R: Analysis of Variance

ANOVA {lessR}

R Documentation

Analysis of Variance

Description

Abbreviation: av, av_brief

Analysis of variance from the R aov function plus graphics and effect sizes. Included designs are one-way between groups, two-way between groups and randomized blocks with one treatment factor with one observation for each treatment and block combination.

Output is generated into distinct segments by topic, organized and displayed in sequence by default. When the output is assigned to an object, such as a in a <- reg(Y ~ X), the full or partial output can be accessed for later analysis and/or viewing. A primary such analysis is with knitr for dynamic report generation. The input instructions to knitr are written comments and interpretation with embedded R code, called R~Markdown. Generate a complete, though preliminary at this time, R Markdown document from the Rmd option ready to knit.
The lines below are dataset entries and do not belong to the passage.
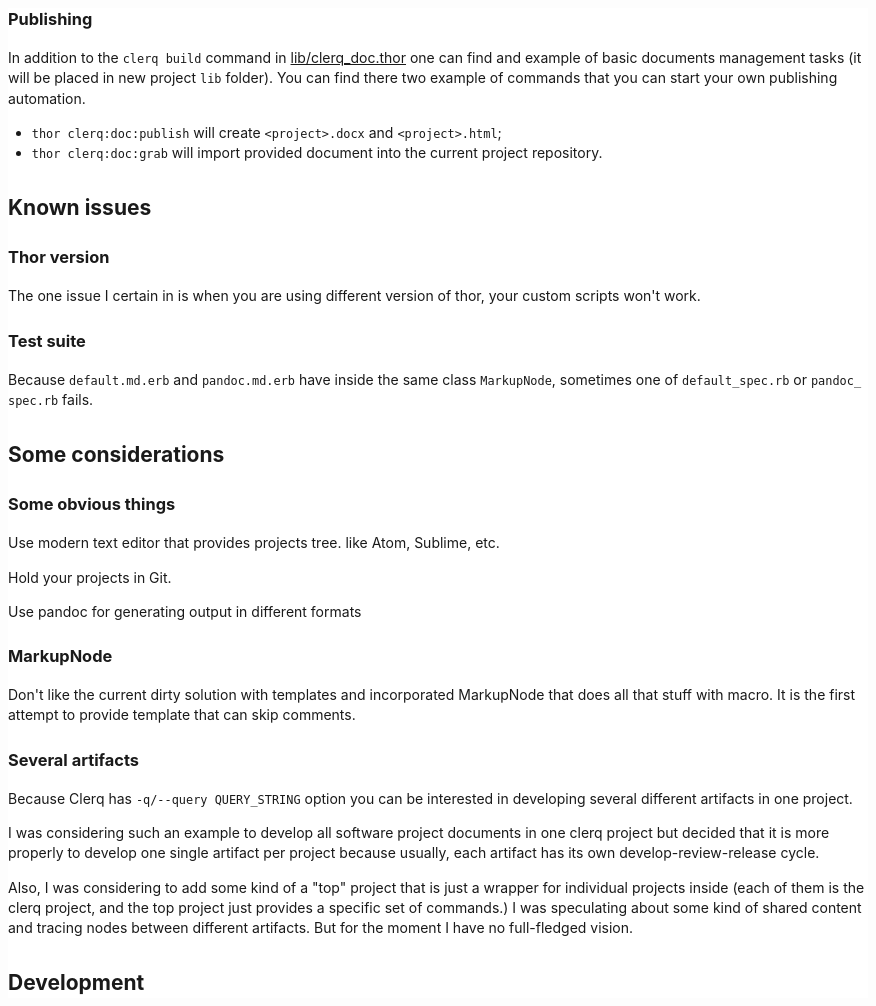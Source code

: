 ### Publishing

In addition to the `clerq build` command in [lib/clerq_doc.thor](https://github.com/nvoynov/clerq/blob/master/lib/assets/lib/clerq_doc.thor) one can find and example of basic documents management tasks (it will be placed in new project `lib` folder). You can find there two example of commands that you can start your own publishing automation.

* `thor clerq:doc:publish` will create `<project>.docx` and `<project>.html`;
* `thor clerq:doc:grab` will import provided document into the current project repository.

## Known issues

### Thor version

The one issue I certain in is when you are using different version of thor, your custom scripts won't work.

### Test suite

Because `default.md.erb` and `pandoc.md.erb` have  inside the same class `MarkupNode`, sometimes one of `default_spec.rb` or `pandoc_spec.rb` fails.

## Some considerations

### Some obvious things

Use modern text editor that provides projects tree. like Atom, Sublime, etc.

Hold your projects in Git.

Use pandoc for generating output in different formats

### MarkupNode

Don't like the current dirty solution with templates and incorporated MarkupNode that does all that stuff with macro. It is the first attempt to provide template that can skip comments.

### Several artifacts

Because Clerq has `-q/--query QUERY_STRING` option you can be interested in developing several different artifacts in one project.

I was considering such an example to develop all software project documents in one clerq project but decided that it is more properly to develop one single artifact per project because usually, each artifact has its own develop-review-release cycle.

Also, I was considering to add some kind of a "top" project that is just a wrapper for individual projects inside (each of them is the clerq project, and the top project just provides a specific set of commands.) I was speculating about some kind of shared content and tracing nodes between different artifacts. But for the moment I have no full-fledged vision.

## Development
Simply specify the option with a file name, run the ANOVA function to create the file. Then open the newly created .Rmd file in RStudio and click the knit button to create a formatted document that consists of the statistical results and interpretative comments. See the sections arguments, value and examples for more information.

Usage

ANOVA(my_formula, data=d, filter=NULL,
         brief=getOption("brief"), digits_d=NULL, 
         Rmd=NULL, jitter_x=0.4,
         res_rows=NULL, res_sort=c("zresid", "fitted", "off"),
         graphics=TRUE, pdf=FALSE, width=5, height=5,
         fun_call=NULL, ...)

av(...)

av_brief(..., brief=TRUE)

Arguments

`my_formula`	Standard R `formula` for specifying a model. Use an asterisk, `*`, separating the two factors for a two-way ANOVA, and a plus, `+`, separating the factors for a randomized blocks ANOVA with the blocking factor listed second.
`data`	The default name of the data frame that contains the data for analysis is `d`, otherwise explicitly specify.
`filter`	A logical expression that specifies a subset of rows of the data frame to analyze.
`brief`	If set to `TRUE`, reduced text output with no Tukey multiple comparison of means and no residuals. Can change system default with `style` function.
`digits_d`	For the Basic Analysis, it provides the number of decimal digits. For the rest of the output, it is a suggestion only.
`Rmd`	File name for the file of R Markdown instructions to be written, if specified. The file type is .Rmd, which automatically opens in RStudio, but it is a simple text file that can be edited with any text editor, including RStudio.
`jitter_x`	Amount of horizontal jitter for points in the scatterplot of levels and response variable for a one-way ANOVA.
`res_rows`	Default is 20, which lists the first 20 rows of data and residuals sorted by the specified sort criterion. To disable residuals, specify a value of 0. To see the residuals output for all observations, specify a value of `"all"`.
`res_sort`	Default is `"zresid"`, for specifying standardized residuals as the sort criterion for the display of the rows of data and associated residuals. Other values are `"fitted"` for the fitted values and `"off"` to not sort the rows of data.
`graphics`	Produce graphics. Default is `TRUE`. In `Rmd` can be useful to set to `FALSE` so that `regPlot` can be used to place the graphics within the output file.
`pdf`	Indicator as to if the graphic files should be saved as pdf files instead of directed to the standard graphics windows.
`width`	Width of the pdf file in inches.
`height`	Height of the pdf file in inches.
`fun_call`	Function call. Used with `Rmd` to pass the function call when obtained from the abbreviated function call `av`.
`...`	Other parameter values for R function `lm` which provides the core computations.

Details

OVERVIEW
The one-way ANOVA with Tukey HSD and corresponding plot is based on the R functions aov, TukeyHSD, and provides summary statistics for each level. Two-factor ANOVA also provides an interaction plot of the means with interaction.plot as well as a table of means and other summary statistics. The two-factor analysis can be between groups or a randomized blocked design. Residuals are displayed by default. Tukey HSD comparisons and residuals are not displayed if brief=TRUE.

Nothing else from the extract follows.